Nationalisme was een drijfveer achter de eenwording van Italië en Duitsland en leidde tot de
onafhankelijkheid van verschillende nieuwe landen. De afscheiding van België in 1830 paste meer
bij het liberalisme, net als de herziening van de Nederlandse grondwet door Thorbecke in 1848.
Door toenemende sociale ongelijkheid en politieke bewustwording organiseerden arbeiders
coöperaties, vakbonden en politieke partijen die zich oriënteerden op het socialisme. Anarchisten
en communisten streefden daarbij naar een sociale revolutie zoals Karl Marx die had voorspeld,
sociaaldemocraten naar geleidelijke verandering via verkiezingen.
Onder meer door het burgerlijk gezinsideaal kreeg het feminisme lang weinig aanhang. In de
tweede helft van de 19e eeuw ontstonden in Europa niettemin feministische bewegingen onder
vooral welgestelde vrouwen én mannen. Behalve met de strijd voor kiesrecht en meer
ontwikkelmogelijkheden voor vrouwen hielden vrouwen als Aletta Jacobs zich bezig met
maatschappelijke thema's als prostitutie, drankmisbruik en opvoeding.
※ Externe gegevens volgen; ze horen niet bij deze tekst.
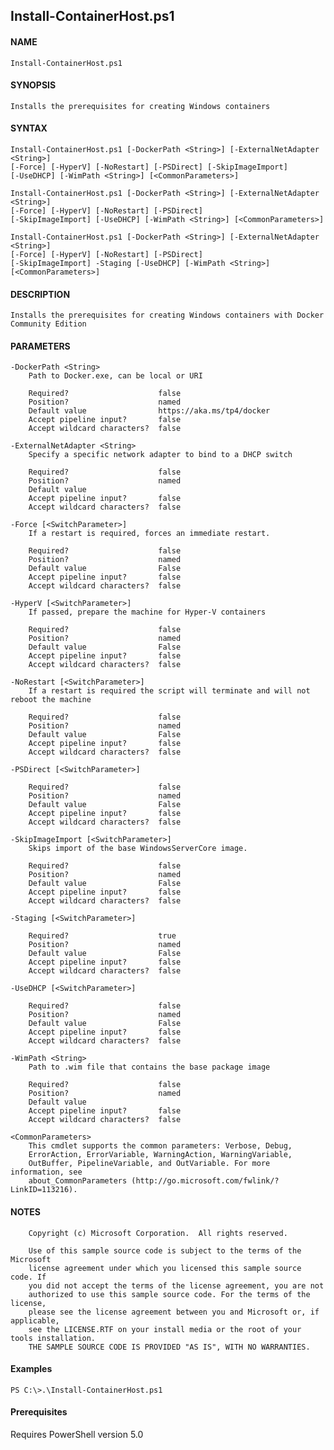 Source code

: ## Install-ContainerHost.ps1

#### NAME
    Install-ContainerHost.ps1
    
#### SYNOPSIS
    Installs the prerequisites for creating Windows containers
    
#### SYNTAX
    Install-ContainerHost.ps1 [-DockerPath <String>] [-ExternalNetAdapter <String>] 
    [-Force] [-HyperV] [-NoRestart] [-PSDirect] [-SkipImageImport]  
    [-UseDHCP] [-WimPath <String>] [<CommonParameters>]
    
    Install-ContainerHost.ps1 [-DockerPath <String>] [-ExternalNetAdapter <String>] 
    [-Force] [-HyperV] [-NoRestart] [-PSDirect] 
    [-SkipImageImport] [-UseDHCP] [-WimPath <String>] [<CommonParameters>]
    
    Install-ContainerHost.ps1 [-DockerPath <String>] [-ExternalNetAdapter <String>] 
    [-Force] [-HyperV] [-NoRestart] [-PSDirect]  
    [-SkipImageImport] -Staging [-UseDHCP] [-WimPath <String>] [<CommonParameters>]
    
    
#### DESCRIPTION
    Installs the prerequisites for creating Windows containers with Docker Community Edition
    

#### PARAMETERS
    -DockerPath <String>
        Path to Docker.exe, can be local or URI
        
        Required?                    false
        Position?                    named
        Default value                https://aka.ms/tp4/docker
        Accept pipeline input?       false
        Accept wildcard characters?  false
        
    -ExternalNetAdapter <String>
        Specify a specific network adapter to bind to a DHCP switch
        
        Required?                    false
        Position?                    named
        Default value                
        Accept pipeline input?       false
        Accept wildcard characters?  false
        
    -Force [<SwitchParameter>]
        If a restart is required, forces an immediate restart.
        
        Required?                    false
        Position?                    named
        Default value                False
        Accept pipeline input?       false
        Accept wildcard characters?  false
        
    -HyperV [<SwitchParameter>]
        If passed, prepare the machine for Hyper-V containers
        
        Required?                    false
        Position?                    named
        Default value                False
        Accept pipeline input?       false
        Accept wildcard characters?  false
        
    -NoRestart [<SwitchParameter>]
        If a restart is required the script will terminate and will not reboot the machine
        
        Required?                    false
        Position?                    named
        Default value                False
        Accept pipeline input?       false
        Accept wildcard characters?  false
        
    -PSDirect [<SwitchParameter>]
        
        Required?                    false
        Position?                    named
        Default value                False
        Accept pipeline input?       false
        Accept wildcard characters?  false
        
    -SkipImageImport [<SwitchParameter>]
        Skips import of the base WindowsServerCore image.
        
        Required?                    false
        Position?                    named
        Default value                False
        Accept pipeline input?       false
        Accept wildcard characters?  false
        
    -Staging [<SwitchParameter>]
        
        Required?                    true
        Position?                    named
        Default value                False
        Accept pipeline input?       false
        Accept wildcard characters?  false
        
    -UseDHCP [<SwitchParameter>]
        
        Required?                    false
        Position?                    named
        Default value                False
        Accept pipeline input?       false
        Accept wildcard characters?  false
        
    -WimPath <String>
        Path to .wim file that contains the base package image
        
        Required?                    false
        Position?                    named
        Default value                
        Accept pipeline input?       false
        Accept wildcard characters?  false
        
    <CommonParameters>
        This cmdlet supports the common parameters: Verbose, Debug,
        ErrorAction, ErrorVariable, WarningAction, WarningVariable,
        OutBuffer, PipelineVariable, and OutVariable. For more information, see 
        about_CommonParameters (http://go.microsoft.com/fwlink/?LinkID=113216). 
        
#### NOTES
        Copyright (c) Microsoft Corporation.  All rights reserved.
        
        Use of this sample source code is subject to the terms of the Microsoft
        license agreement under which you licensed this sample source code. If
        you did not accept the terms of the license agreement, you are not
        authorized to use this sample source code. For the terms of the license,
        please see the license agreement between you and Microsoft or, if applicable,
        see the LICENSE.RTF on your install media or the root of your tools installation.
        THE SAMPLE SOURCE CODE IS PROVIDED "AS IS", WITH NO WARRANTIES.
    
#### Examples
    
    PS C:\>.\Install-ContainerHost.ps1
    
#### Prerequisites
Requires PowerShell version 5.0





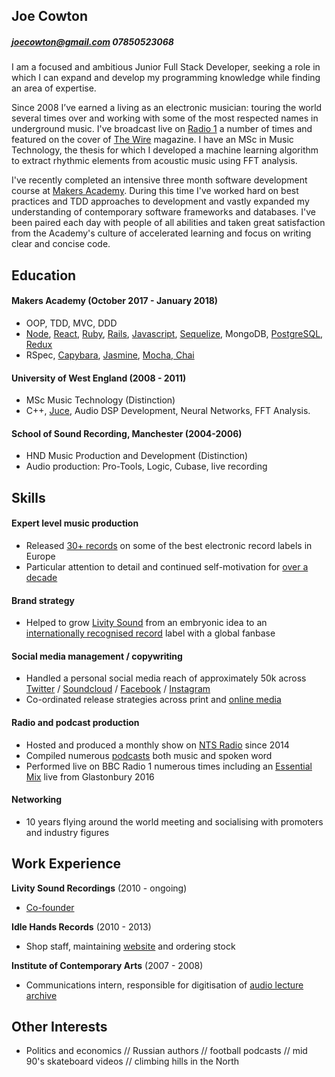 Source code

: ## Joe Cowton 
##### joecowton@gmail.com 07850523068
I am a focused and ambitious Junior Full Stack Developer, seeking a role in which I can expand and develop my programming knowledge while finding an area of expertise. 

Since 2008 I’ve earned a living as an electronic musician: touring the world several times over and working with some of the most respected names in underground music. I've broadcast live on [Radio 1](http://www.bbc.co.uk/programmes/b03f5w84) a number of times and featured on the cover of [The Wire](https://www.thewire.co.uk/shop/back-issues/issue_355-26647) magazine. I have an MSc in Music Technology, the thesis for which I developed a machine learning algorithm to extract rhythmic elements from acoustic music using FFT analysis.

I've recently completed an intensive three month software development course at [Makers Academy](http://www.makersacademy.com/). During this time I've worked hard on best practices and TDD approaches to development and vastly expanded my understanding of contemporary software frameworks and databases. I've been paired each day with people of all abilities and taken great satisfaction from the Academy's culture of accelerated learning and focus on writing clear and concise code.

## Education

#### Makers Academy (October 2017 - January 2018)

- OOP, TDD, MVC, DDD
- [Node](https://github.com/joecowton/foodie), [React](https://github.com/joecowton/tic-tac-toe/tree/master/my-app), [Ruby](https://github.com/joecowton/rps-challenge), [Rails](https://github.com/joecowton/instagram-challenge), [Javascript](https://github.com/joecowton/bank), [Sequelize](https://github.com/joecowton/database-express), MongoDB, [PostgreSQL](https://github.com/joecowton/database-express), [Redux](https://github.com/joecowton/foodie)
- RSpec, [Capybara](https://github.com/joecowton/makersbnb), [Jasmine](https://github.com/joecowton/gilded-rose), [Mocha, Chai](https://github.com/joecowton/foodie)

#### University of West England (2008 - 2011)

- MSc Music Technology (Distinction)
- C++, [Juce](https://juce.com/), Audio DSP Development, Neural Networks, FFT Analysis.

#### School of Sound Recording, Manchester (2004-2006)

- HND Music Production and Development (Distinction)
- Audio production: Pro-Tools, Logic, Cubase, live recording

## Skills

#### Expert level music production

- Released [30+ records](https://www.discogs.com/artist/1606986-Kowton) on some of the best electronic record labels in Europe
- Particular attention to detail and continued self-motivation for [over a decade](http://www.factmag.com/2009/06/26/fact-mix-60-kowton-narcossist/)

#### Brand strategy

- Helped to grow [Livity Sound](https://livitysound.bandcamp.com/) from an embryonic idea to an [internationally recognised record](https://www.residentadvisor.net/features/1970) label with a global fanbase

#### Social media management / copywriting

- Handled a personal social media reach of approximately 50k across [Twitter](https://twitter.com/kowton) / [Soundcloud](https://soundcloud.com/kowton) / [Facebook](https://www.facebook.com/kowton1/) / [Instagram](https://www.instagram.com/kowton_/)
- Co-ordinated release strategies across print and [online media](https://thump.vice.com/en_us/article/9avvyv/kowton-announces-debut-album-utility-on-livity-sound-hear-a-track-now)

#### Radio and podcast production

- Hosted and produced a monthly show on [NTS Radio](https://www.nts.live/shows/livity-sound) since 2014
- Compiled numerous [podcasts](https://soundcloud.com/dkmntl/dekmantel-podcast-069-kowton) both music and spoken word
- Performed live on BBC Radio 1 numerous times including an [Essential Mix](http://www.bbc.co.uk/programmes/b07gndrb) live from Glastonbury 2016

#### Networking

- 10 years flying around the world meeting and socialising with promoters and industry figures 

## Work Experience

**Livity Sound Recordings** (2010 - ongoing)    

- [Co-founder](http://livitysound.com/)

**Idle Hands Records** (2010 - 2013)   

- Shop staff, maintaining [website](https://idlehandsbristol.com) and ordering stock  

**Institute of Contemporary Arts** (2007 - 2008)

- Communications intern, responsible for digitisation of [audio lecture archive](https://www.ica.art/audio)

## Other Interests

- Politics and economics // Russian authors // football podcasts // mid 90's skateboard videos // climbing hills in the North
Tegenstand kregen deze politieke stromingen uit religieuze en aristocratische kringen. Met het
uitbreiden van het kiesrecht organiseerden deze zich in conservatieve en confessionele politieke
partijen. Geconfronteerd met de sociale kwestie organiseerden zij religieuze arbeidersbewegingen
en ontwikkelden eind 19e eeuw ideeën over christelijk-sociale politiek.